ACTIVITY:
Only lines containing the string "considera" belong in the answer; copy all of them from the entries.

RECORDED INFORMATION:
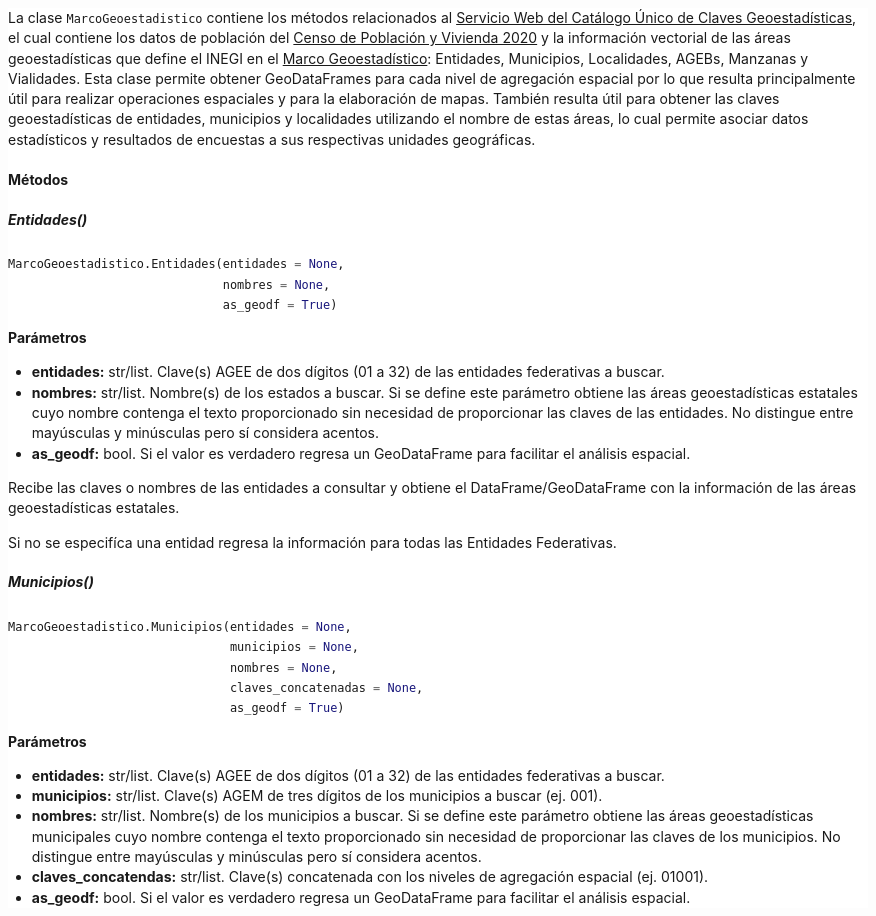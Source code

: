La clase ```MarcoGeoestadistico``` contiene los métodos relacionados al [Servicio Web del Catálogo Único de Claves Geoestadísticas](https://www.inegi.org.mx/servicios/catalogoUnico.html), el cual contiene los datos de población del [Censo de Población y Vivienda 2020](https://www.inegi.org.mx/programas/ccpv/2020/) y la información vectorial de las áreas geoestadísticas que define el INEGI en el [Marco Geoestadístico](https://www.inegi.org.mx/temas/mg/): Entidades, Municipios, Localidades, AGEBs, Manzanas y Vialidades. Esta clase permite obtener GeoDataFrames para cada nivel de agregación espacial por lo que resulta principalmente útil para realizar operaciones espaciales y para la elaboración de mapas. También resulta útil para obtener las claves geoestadísticas de entidades, municipios y localidades utilizando el nombre de estas áreas, lo cual permite asociar datos estadísticos y resultados de encuestas a sus respectivas unidades geográficas. 

#### Métodos

##### Entidades()

```python
MarcoGeoestadistico.Entidades(entidades = None, 
                              nombres = None, 
                              as_geodf = True)
```
**Parámetros**
* **entidades:** str/list. Clave(s) AGEE de dos dígitos (01 a 32) de las entidades federativas a buscar.
* **nombres:** str/list. Nombre(s) de los estados a buscar. Si se define este parámetro obtiene las áreas geoestadísticas estatales cuyo nombre contenga el texto proporcionado sin necesidad de proporcionar las claves de las entidades. No distingue entre mayúsculas y minúsculas pero sí considera acentos.
* **as_geodf:** bool. Si el valor es verdadero regresa un GeoDataFrame para facilitar el análisis espacial. 

Recibe las claves o nombres de las entidades a consultar y obtiene el DataFrame/GeoDataFrame con la información de las áreas geoestadísticas estatales.
        
Si no se especifíca una entidad regresa la información para todas las Entidades Federativas.

##### Municipios()

```python
MarcoGeoestadistico.Municipios(entidades = None, 
                               municipios = None, 
                               nombres = None, 
                               claves_concatenadas = None, 
                               as_geodf = True)
```
**Parámetros**
* **entidades:** str/list. Clave(s) AGEE de dos dígitos (01 a 32) de las entidades federativas a buscar.
* **municipios:** str/list. Clave(s) AGEM de tres dígitos de los municipios a buscar (ej. 001).
* **nombres:** str/list. Nombre(s) de los municipios a buscar. Si se define este parámetro obtiene las áreas geoestadísticas municipales cuyo nombre contenga el texto proporcionado sin necesidad de proporcionar las claves de los municipios. No distingue entre mayúsculas y minúsculas pero sí considera acentos.
* **claves_concatendas:** str/list. Clave(s) concatenada con los niveles de agregación espacial (ej. 01001).
* **as_geodf:** bool. Si el valor es verdadero regresa un GeoDataFrame para facilitar el análisis espacial. 
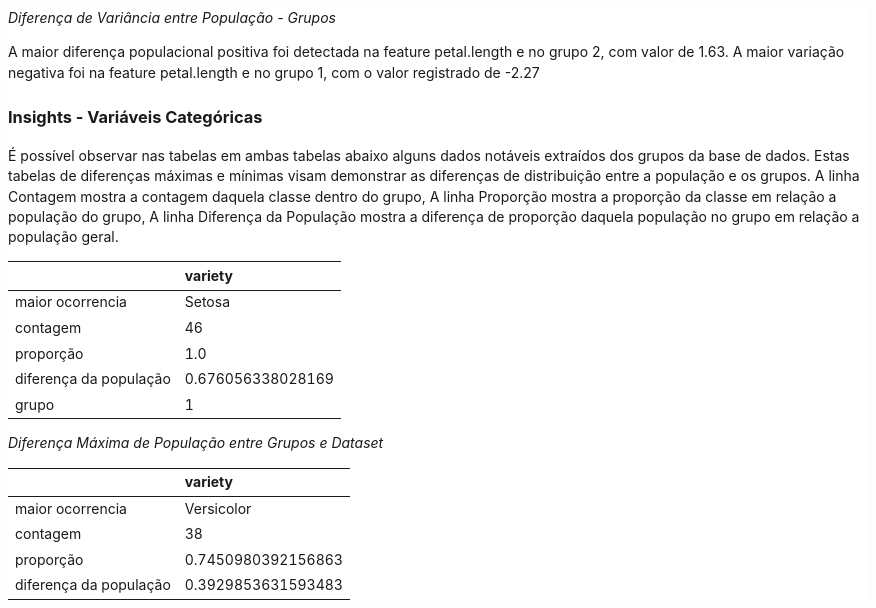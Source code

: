 <p><em>Diferença de Variância entre População - Grupos</em></p>
<p>A maior diferença populacional positiva foi detectada na feature petal.length e no grupo 2, com valor de 1.63. A maior variação negativa foi na feature petal.length e no grupo 1, com o valor registrado de -2.27</p>
<h3>Insights - Variáveis Categóricas</h3>
<p>É possível observar nas tabelas em ambas tabelas abaixo alguns dados notáveis extraídos dos grupos da base de dados. Estas tabelas de diferenças máximas e mínimas visam demonstrar as diferenças de distribuição entre a população e os grupos. A linha Contagem mostra a contagem daquela classe dentro do grupo, A linha Proporção mostra a proporção da classe em relação a população do grupo, A linha Diferença da População mostra a diferença de proporção daquela população no grupo em relação a população geral. </p>
<table>
<thead>
<tr>
<th align="left"></th>
<th align="left">variety</th>
</tr>
</thead>
<tbody>
<tr>
<td align="left">maior ocorrencia</td>
<td align="left">Setosa</td>
</tr>
<tr>
<td align="left">contagem</td>
<td align="left">46</td>
</tr>
<tr>
<td align="left">proporção</td>
<td align="left">1.0</td>
</tr>
<tr>
<td align="left">diferença da população</td>
<td align="left">0.676056338028169</td>
</tr>
<tr>
<td align="left">grupo</td>
<td align="left">1</td>
</tr>
</tbody>
</table><p><em>Diferença Máxima de População entre Grupos e Dataset</em></p>
<table>
<thead>
<tr>
<th align="left"></th>
<th align="left">variety</th>
</tr>
</thead>
<tbody>
<tr>
<td align="left">maior ocorrencia</td>
<td align="left">Versicolor</td>
</tr>
<tr>
<td align="left">contagem</td>
<td align="left">38</td>
</tr>
<tr>
<td align="left">proporção</td>
<td align="left">0.7450980392156863</td>
</tr>
<tr>
<td align="left">diferença da população</td>
<td align="left">0.3929853631593483</td>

ANSWER BELOW:
* **nombres:** str/list. Nombre(s) de los estados a buscar. Si se define este parámetro obtiene las áreas geoestadísticas estatales cuyo nombre contenga el texto proporcionado sin necesidad de proporcionar las claves de las entidades. No distingue entre mayúsculas y minúsculas pero sí considera acentos.
* **nombres:** str/list. Nombre(s) de los municipios a buscar. Si se define este parámetro obtiene las áreas geoestadísticas municipales cuyo nombre contenga el texto proporcionado sin necesidad de proporcionar las claves de los municipios. No distingue entre mayúsculas y minúsculas pero sí considera acentos.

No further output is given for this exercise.